Quand on parle de "littérature" au USA, on parle ainsi de livres qui ne se vendent pas, car choisis par les éditeurs pour leurs qualités artistiques. La fantasy est docn jugée sur 90% de la production publiée pour remplir les besoins du marché.
Question : comment la presse US réagit-elle vis à vis de la fantasy ?
TD : L'exemple le plus marquant est que le supplément littéraire duNew York Times doit faire au maximum 5 critiques de livres de SF/F/F par an (et encore, en demandant à des gens compétents de le faire pour eux...). Ces genres ne sont pas représentés de la même façon que la littérature générale, elles sont placées dans un ghetto.
Les questions qui reviennent le plus souvent lorsque TD est interviewé : "Mais alors, vous faites la même chose que Star Trek ?" ou bien "Croyez-vous aux OVNIs ?"...

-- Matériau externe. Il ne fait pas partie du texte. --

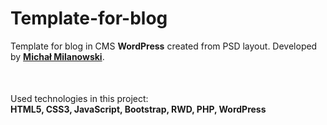 # Template-for-blog
Template for blog in CMS <strong>WordPress</strong> created from PSD layout. Developed by <strong><a href="https://pl.linkedin.com/in/michalmilanowski">Michał Milanowski</a></strong>.<br>
<p style="margin-top: 50px;">Used technologies in this project:<br>
<strong>HTML5, CSS3, JavaScript, Bootstrap, RWD, PHP, WordPress</strong></p>
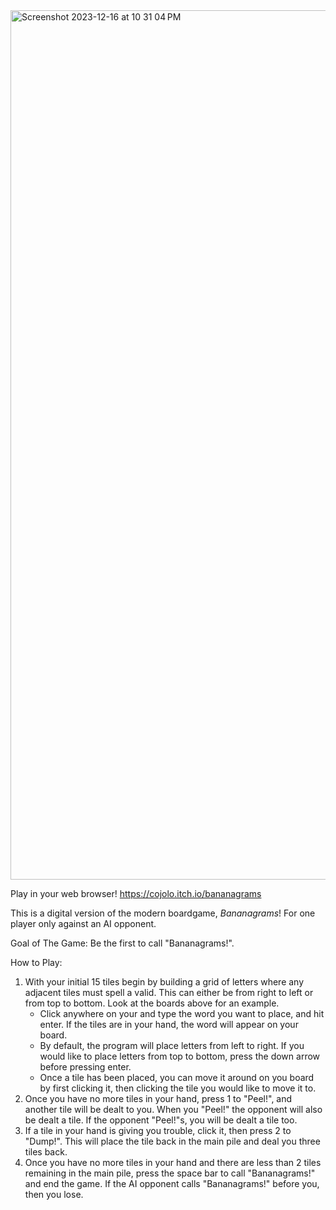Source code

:<img width="1391" alt="Screenshot 2023-12-16 at 10 31 04 PM" src="https://github.com/cojolo1/Bananagrams/assets/110422199/e365d642-5c6e-41ef-85ac-31f8121340d8">

Play in your web browser! https://cojolo.itch.io/bananagrams

This is a digital version of the modern boardgame, _Bananagrams_! For one player only against an AI opponent.

Goal of The Game:
Be the first to call "Bananagrams!".

How to Play:
1. With your initial 15 tiles begin by building a grid of letters where any adjacent tiles must spell a valid.
   This can either be from right to left or from top to bottom. Look at the boards above for an example.
    - Click anywhere on your and type the word you want to place, and hit enter. If the tiles are in your hand, the word will appear on your board.
    - By default, the program will place letters from left to right. If you would like to place letters from top to bottom, press the down arrow
      before pressing enter.
    - Once a tile has been placed, you can move it around on you board by first clicking it, then clicking the tile you would like to move it to.
3. Once you have no more tiles in your hand, press 1 to "Peel!", and another tile will be dealt to you. When you "Peel!"
   the opponent will also be dealt a tile. If the opponent "Peel!"s, you will be dealt a tile too.
4. If a tile in your hand is giving you trouble, click it, then press 2 to "Dump!". This will place the tile back in the main pile and deal you three
   tiles back.
5. Once you have no more tiles in your hand and there are less than 2 tiles remaining in the main pile, press the space bar to call "Bananagrams!" and
   end the game. If the AI opponent calls "Bananagrams!" before you, then you lose.

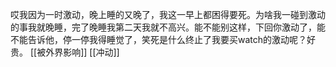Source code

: 哎我因为一时激动，晚上睡的又晚了，我这一早上都困得要死。为啥我一碰到激动的事我就晚睡，完了晚睡我第二天我就不高兴。能不能别这样，下回你激动了，能不能告诉他，停一停我得睡觉了，笑死是什么终止了我要买watch的激动呢？好贵。
[[被外界影响]]
[[冲动]]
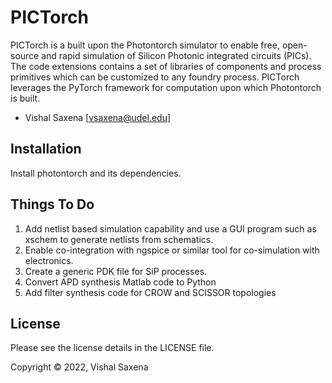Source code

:# PICTorch

PICTorch is a built upon the Photontorch simulator to enable free, open-source and rapid simulation of Silicon Photonic integrated circuits (PICs). The code extensions contains a set of libraries of components and process primitives which can be customized to any foundry process. PICTorch leverages the PyTorch framework for computation upon which Photontorch is built.

- Vishal Saxena [vsaxena@udel.edu]

## Installation

Install photontorch and its dependencies. 


## Things To Do
1. Add netlist based simulation capability and use a GUI program such as xschem to generate netlists from schematics.
2. Enable co-integration with ngspice or similar tool for co-simulation with electronics.
3. Create a generic PDK file for SiP processes.
4. Convert APD synthesis Matlab code to Python
5. Add filter synthesis code for CROW and SCISSOR topologies



## License

Please see the license details in the LICENSE file.


Copyright © 2022, Vishal Saxena 

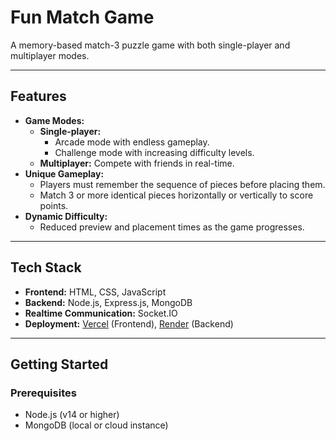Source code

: # **Fun Match Game**

A memory-based match-3 puzzle game with both single-player and multiplayer modes.

---

## **Features**
- **Game Modes:**
  - **Single-player:**
    - Arcade mode with endless gameplay.
    - Challenge mode with increasing difficulty levels.
  - **Multiplayer:** Compete with friends in real-time.
- **Unique Gameplay:**
  - Players must remember the sequence of pieces before placing them.
  - Match 3 or more identical pieces horizontally or vertically to score points.
- **Dynamic Difficulty:**
  - Reduced preview and placement times as the game progresses.

---

## **Tech Stack**
- **Frontend:** HTML, CSS, JavaScript
- **Backend:** Node.js, Express.js, MongoDB
- **Realtime Communication:** Socket.IO
- **Deployment:** [Vercel](https://vercel.com/) (Frontend), [Render](https://render.com/) (Backend)

---

## **Getting Started**

### **Prerequisites**
- Node.js (v14 or higher)
- MongoDB (local or cloud instance)
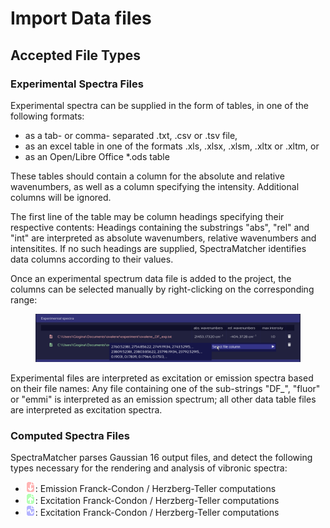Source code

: # Import Data files

## Accepted File Types

### Experimental Spectra Files

Experimental spectra can be supplied in the form of tables, in one of the following formats:

* as a tab- or comma- separated .txt, .csv or .tsv file,
* as an excel table in one of the formats .xls, .xlsx, .xlsm, .xltx or .xltm, or
* as an Open/Libre Office *.ods table

These tables should contain a column for the absolute and relative wavenumbers, as well as a column specifying the intensity.
Additional columns will be ignored.

The first line of the table may be column headings specifying their respective contents: Headings containing the substrings "abs", "rel" and "int" are interpreted as absolute wavenumbers, relative wavenumbers and intensitites.
If no such headings are supplied, SpectraMatcher identifies data columns according to their values.

Once an experimental spectrum data file is added to the project, the columns can be selected manually by right-clicking on the corresponding range:

<figure><img src=".gitbook/assets/select data columns.gif" alt=""><figcaption></figcaption></figure>

Experimental files are interpreted as excitation or emission spectra based on their file names: Any file containing one of the sub-strings "DF_", "fluor" or "emmi" is interpreted as an emission spectrum; all other data table files are interpreted as excitation spectra.

<!-- TODO: right-click to choose emmission / excitation -->

<!--<img src="../resources/laser-2-16.png" alt="Alt text for icon" width="16" height="16" style="display: inline;">-->

### Computed Spectra Files

SpectraMatcher parses Gaussian 16 output files, and detect the following types necessary for the rendering and analysis of vibronic spectra:


* <img src="../resources/FC-down-2-16-red.png" alt="Alt text for icon" width="16" height="16" style="display: inline;">: Emission Franck-Condon / Herzberg-Teller computations
* <img src="../resources/FC-up-2-16-green.png" alt="Alt text for icon" width="16" height="16" style="display: inline;">: Excitation Franck-Condon / Herzberg-Teller computations
* <img src="../resources/file-freq-16-blue.png" alt="Alt text for icon" width="16" height="16" style="display: inline;">: Excitation Franck-Condon / Herzberg-Teller computations
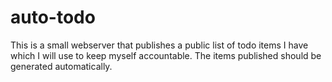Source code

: # auto-todo

This is a small webserver that publishes a public list of
todo items I have which I will use to keep myself accountable.
The items published should be generated automatically.
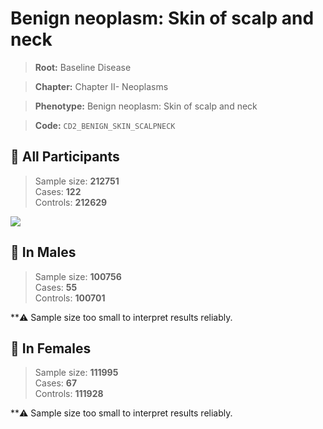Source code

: # Benign neoplasm: Skin of scalp and neck

> **Root:** Baseline Disease  

> **Chapter:** Chapter II- Neoplasms  

> **Phenotype:** Benign neoplasm: Skin of scalp and neck  

> **Code:** `CD2_BENIGN_SKIN_SCALPNECK`

## 🧪 All Participants  
> Sample size: **212751**  
> Cases: **122**  
> Controls: **212629**
<img src="/Disease/Figures/ALL/Baseline/CD2_BENIGN_SKIN_SCALPNECK.png"/>
<CsvTable src="/Disease_Data/ALL/Baseline/LG_CD2_BENIGN_SKIN_SCALPNECK.csv" label="🔍 View full results" />

## 👨 In Males  
> Sample size: **100756**  
> Cases: **55**  
> Controls: **100701**

**⚠️ Sample size too small to interpret results reliably.

## 👩 In Females  
> Sample size: **111995**  
> Cases: **67**  
> Controls: **111928**

**⚠️ Sample size too small to interpret results reliably.
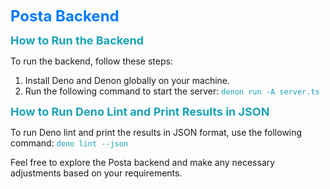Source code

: <span style="color:#007bff;font-size:24px;font-weight:bold;">Posta Backend</span>

<span style="color:#17a2b8;font-size:18px;font-weight:bold;">How to Run the Backend</span>

To run the backend, follow these steps:

1. Install Deno and Denon globally on your machine.
2. Run the following command to start the server: <span style="color:#17a2b8;">`denon run -A server.ts`</span>

<span style="color:#17a2b8;font-size:18px;font-weight:bold;">How to Run Deno Lint and Print Results in JSON</span>

To run Deno lint and print the results in JSON format, use the following command: <span style="color:#17a2b8;">`deno lint --json`</span>

Feel free to explore the Posta backend and make any necessary adjustments based on your requirements.
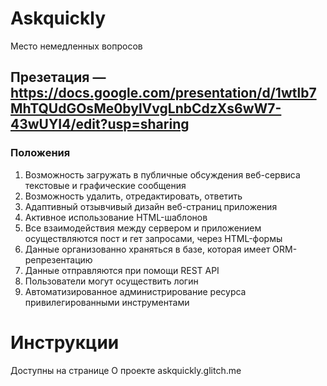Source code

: # Askquickly
Место немедленных вопросов
## Презетация — https://docs.google.com/presentation/d/1wtlb7MhTQUdGOsMe0bylVvgLnbCdzXs6wW7-43wUYI4/edit?usp=sharing
### Положения
1. Возможность загружать в публичные обсуждения веб-сервиса текстовые и графические сообщения
2. Возможность удалить, отредактировать, ответить
3. Адаптивный отзывчивый дизайн веб-страниц приложения
4. Активное использование HTML-шаблонов
5. Все взаимодействия между сервером и приложением осуществляются пост и гет запросами, через HTML-формы
6. Данные организованно храняться в базе, которая имеет ORM-репрезентацию
7. Данные отправляются при помощи REST API
8. Пользователи могут осуществить логин
9. Автоматизированное администрирование ресурса привилегированными инструментами
# Инструкции
Доступны на странице О проекте
askquickly.glitch.me
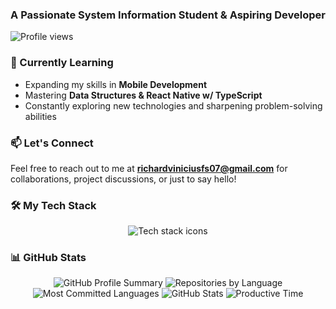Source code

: <h3 align="center">A Passionate System Information Student & Aspiring Developer</h3>

<p align="left">
  <img src="https://komarev.com/ghpvc/?username=mockjk&label=Profile%20Views&color=0e75b6&style=flat" alt="Profile views" />
</p>

### 🌱 Currently Learning
- Expanding my skills in **Mobile Development**  
- Mastering **Data Structures & React Native w/ TypeScript**  
- Constantly exploring new technologies and sharpening problem-solving abilities  


### 📫 Let's Connect
Feel free to reach out to me at **richardviniciusfs07@gmail.com** for collaborations, project discussions, or just to say hello!

### 🛠️ My Tech Stack
<p align="center">
  <img src="https://skillicons.dev/icons?i=html,css,bootstrap,js,ts,jquery,java,c,py,nextjs,react,nodejs,express,mongodb,postgres,tailwind,npm,git,github,postman,docker,stackoverflow,vscode,arch,neovim,supabase,firebase,discord,discordjs,discordbots,bash,linux,idea,md,php,powershell,redux,regex,tensorflow,windows,ubuntu,mysql,figma,angular,nextjs&perline=15" alt="Tech stack icons" />
</p>

### 📊 GitHub Stats
<div align="center">
  <img src="https://github-profile-summary-cards.vercel.app/api/cards/profile-details?username=mockjk&theme=aura" alt="GitHub Profile Summary" />
  <img src="https://github-profile-summary-cards.vercel.app/api/cards/repos-per-language?username=mockjk&theme=aura" alt="Repositories by Language" />
  <img src="https://github-profile-summary-cards.vercel.app/api/cards/most-commit-language?username=mockjk&theme=aura" alt="Most Committed Languages" />
  <img src="https://github-profile-summary-cards.vercel.app/api/cards/stats?username=mockjk&theme=aura" alt="GitHub Stats" />
  <img src="https://github-profile-summary-cards.vercel.app/api/cards/productive-time?username=mockjk&theme=aura&utcOffset=-3" alt="Productive Time" />
</div>
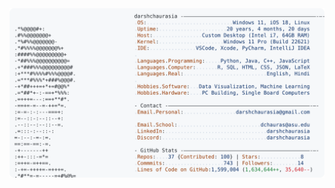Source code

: <a href="https://github.com/darshchaurasia/darshchaurasia">
  <picture>
    <source media="(prefers-color-scheme: dark)" srcset="https://raw.githubusercontent.com/darshchaurasia/darshchaurasia/main/dark_mode.svg">
    <img alt="Darsh's GitHub Profile README" src="https://raw.githubusercontent.com/darshchaurasia/darshchaurasia/main/light_mode.svg">
  </picture>
</a>
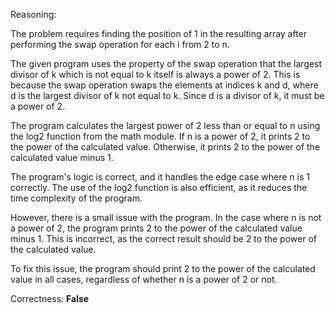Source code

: Reasoning:

The problem requires finding the position of 1 in the resulting array after performing the swap operation for each i from 2 to n.

The given program uses the property of the swap operation that the largest divisor of k which is not equal to k itself is always a power of 2. This is because the swap operation swaps the elements at indices k and d, where d is the largest divisor of k not equal to k. Since d is a divisor of k, it must be a power of 2.

The program calculates the largest power of 2 less than or equal to n using the log2 function from the math module. If n is a power of 2, it prints 2 to the power of the calculated value. Otherwise, it prints 2 to the power of the calculated value minus 1.

The program's logic is correct, and it handles the edge case where n is 1 correctly. The use of the log2 function is also efficient, as it reduces the time complexity of the program.

However, there is a small issue with the program. In the case where n is not a power of 2, the program prints 2 to the power of the calculated value minus 1. This is incorrect, as the correct result should be 2 to the power of the calculated value.

To fix this issue, the program should print 2 to the power of the calculated value in all cases, regardless of whether n is a power of 2 or not.

Correctness: **False**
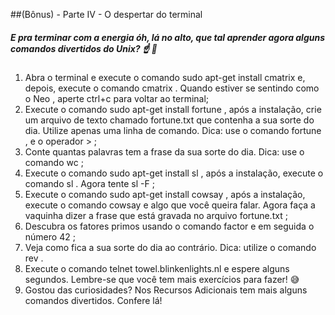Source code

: ##(Bônus) - Parte IV - O despertar do terminal
##### E pra terminar com a energia óh, lá no alto, que tal aprender agora alguns comandos divertidos do Unix? ☝ 🎊

1. Abra o terminal e execute o comando sudo apt-get install cmatrix e, depois, execute o comando cmatrix . Quando estiver se sentindo como o Neo , aperte ctrl+c para voltar ao terminal;
2. Execute o comando sudo apt-get install fortune , após a instalação, crie um arquivo de texto chamado fortune.txt que contenha a sua sorte do dia. Utilize apenas uma linha de comando. Dica: use o comando fortune , e o operador > ;
3. Conte quantas palavras tem a frase da sua sorte do dia. Dica: use o comando wc ;
4. Execute o comando sudo apt-get install sl , após a instalação, execute o comando sl . Agora tente sl -F ;
5. Execute o comando sudo apt-get install cowsay , após a instalação, execute o comando cowsay e algo que você queira falar. Agora faça a vaquinha dizer a frase que está gravada no arquivo fortune.txt ;
6. Descubra os fatores primos usando o comando factor e em seguida o número 42 ;
7. Veja como fica a sua sorte do dia ao contrário. Dica: utilize o comando rev .
8. Execute o comando telnet towel.blinkenlights.nl e espere alguns segundos. Lembre-se que você tem mais exercícios para fazer! 😅
9. Gostou das curiosidades? Nos Recursos Adicionais tem mais alguns comandos divertidos. Confere lá!
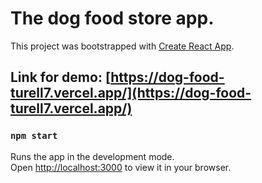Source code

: # The dog food store app.

This project was bootstrapped with [Create React App](https://github.com/facebook/create-react-app).

## Link for demo: [https://dog-food-turell7.vercel.app/](https://dog-food-turell7.vercel.app/)

### `npm start`

Runs the app in the development mode.\
Open [http://localhost:3000](http://localhost:3000) to view it in your browser.
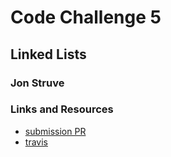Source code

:# Code Challenge 5

## Linked Lists

### Jon Struve

### Links and Resources
* [submission PR](https://github.com/OCDAmmo3/data-structures-and-algorithms/pull/8)
* [travis](https://travis-ci.com/OCDAmmo3/data-structures-and-algorithms/jobs/237733262)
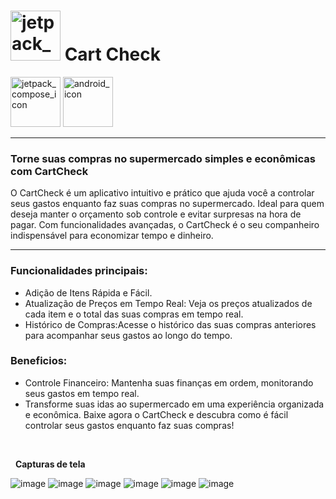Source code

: # <img src="./images/ic_cartcheck_logo-playstore.png" width="80" alt="jetpack_compose_icon"/> Cart Check

<img src="https://cdn.jsdelivr.net/gh/devicons/devicon@latest/icons/jetpackcompose/jetpackcompose-original-wordmark.svg" width="80" alt="jetpack_compose_icon"/>
<img src="https://cdn.jsdelivr.net/gh/devicons/devicon@latest/icons/android/android-original.svg" width="80" alt="android_icon"/>

___

### Torne suas compras no supermercado simples e econômicas com CartCheck
O CartCheck é um aplicativo intuitivo e prático que ajuda você a controlar seus gastos enquanto faz suas compras no supermercado. Ideal para quem deseja manter o orçamento sob controle e evitar surpresas na hora de pagar. Com funcionalidades avançadas, o CartCheck é o seu companheiro indispensável para economizar tempo e dinheiro.
___

### Funcionalidades principais:

* Adição de Itens Rápida e Fácil.
* Atualização de Preços em Tempo Real: Veja os preços atualizados de cada item e o total das suas compras em tempo real.
* Histórico de Compras:Acesse o histórico das suas compras anteriores para acompanhar seus gastos ao longo do tempo.

### Beneficios:
* Controle Financeiro: Mantenha suas finanças em ordem, monitorando seus gastos em tempo real.
* Transforme suas idas ao supermercado em uma experiência organizada e econômica. Baixe agora o CartCheck e descubra como é fácil controlar seus gastos enquanto faz suas compras!

&nbsp;

&nbsp;
**Capturas de tela**

![image](./images/cartcheck001.png)
![image](./images/cartcheck002.png)
![image](./images/cartcheck003.png)
![image](./images/cartcheck004.png)
![image](./images/cartcheck005.png)
![image](./images/cartcheck006.png)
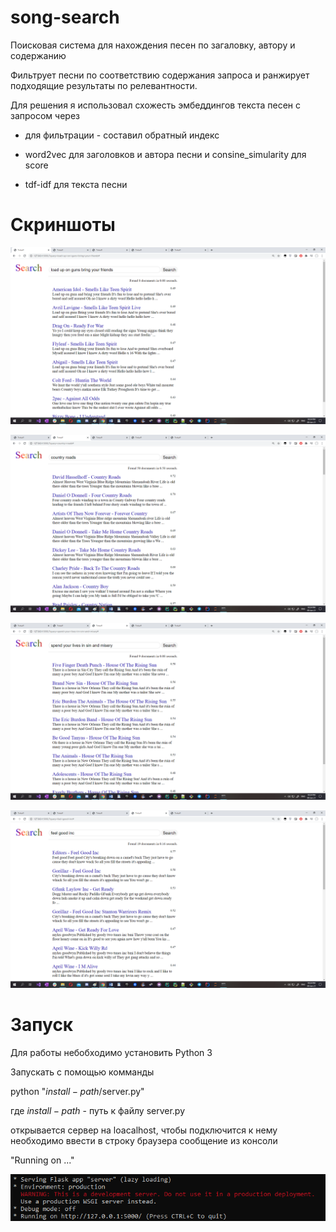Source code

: # song-search
 
Поисковая система для нахождения песен по загаловку, автору и содержанию

Фильтрует песни по соответствию содержания запроса и ранжирует подходящие результаты по релевантности. 

Для решения я использовал схожесть эмбеддингов текста песен с запросом через

* для фильтрации - составил обратный индекс

* word2vec для заголовков и автора песни и consine_simularity для score

* tdf-idf  для текста песни

# Скриншоты

![img1](imgs/1.jpg)

![img2](imgs/2.jpg)

![img2](imgs/3.jpg)

![img2](imgs/4.jpg)

# Запуск

Для работы небобходимо установить Python 3 

Запускать с помощью комманды

python "$install-path$/server.py"

где $install-path$ - путь к файлу server.py

открывается сервер на loacalhost, чтобы подключится к нему необходимо ввести в строку браузера сообщение из консоли

"Running on ..."

![img5](imgs/5.png)

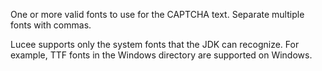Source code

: One or more valid fonts to use for the CAPTCHA text. Separate multiple fonts with commas.

Lucee supports only the system fonts that the JDK can recognize. For example, TTF fonts in the Windows directory are supported on Windows.
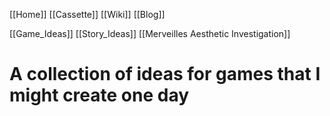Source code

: [[Home]]
[[Cassette]]
[[Wiki]]
[[Blog]]

[[Game_Ideas]]
[[Story_Ideas]]
[[Merveilles Aesthetic Investigation]]
# A collection of ideas for games that I might create one day
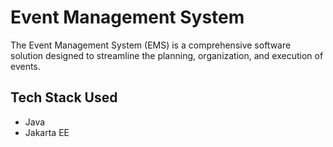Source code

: # Event Management System

The Event Management System (EMS) is a comprehensive software solution designed to streamline the planning, organization, and execution of events. 

## Tech Stack Used
- Java
- Jakarta EE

TD trouve qu'en Europe les questions sont plus intéressantes. En Allemagne par exemple, il a été publié pour Autremonde par un éditeur de littérature générale. Du jour au lendemain TD est devenu respectable et a été interviewé correctement. Finalement, c'est plus la nature de l'éditeur que l'écrivain lui-même qui fait sa réputation !
Question : comment marche l'édition aux USA ?
TD : Son cas est particulier : il a le même éditeur depuis plus de 20 ans, et il s'agit d'un des derniers éditeurs indépendants (Daw Trade), vestige des années 70.
Une chose générale qu'il peut dire sur l'édition aux USA : les choses ont beaucoup changé à partir des années 90. On a tenté de faire de l'intégration verticale, les gros conglomérats ont voulu rentrer dans l'édition en pensant faire de l'argent (les fous !).
Mais ils n'avaient aucune idée de comment cela fonctionnait (fait par des passionnés, avec peu de marge). Du coup les conglomérats ont essayé de fair des maisons d'édition des structures faciles à gérer et rentables.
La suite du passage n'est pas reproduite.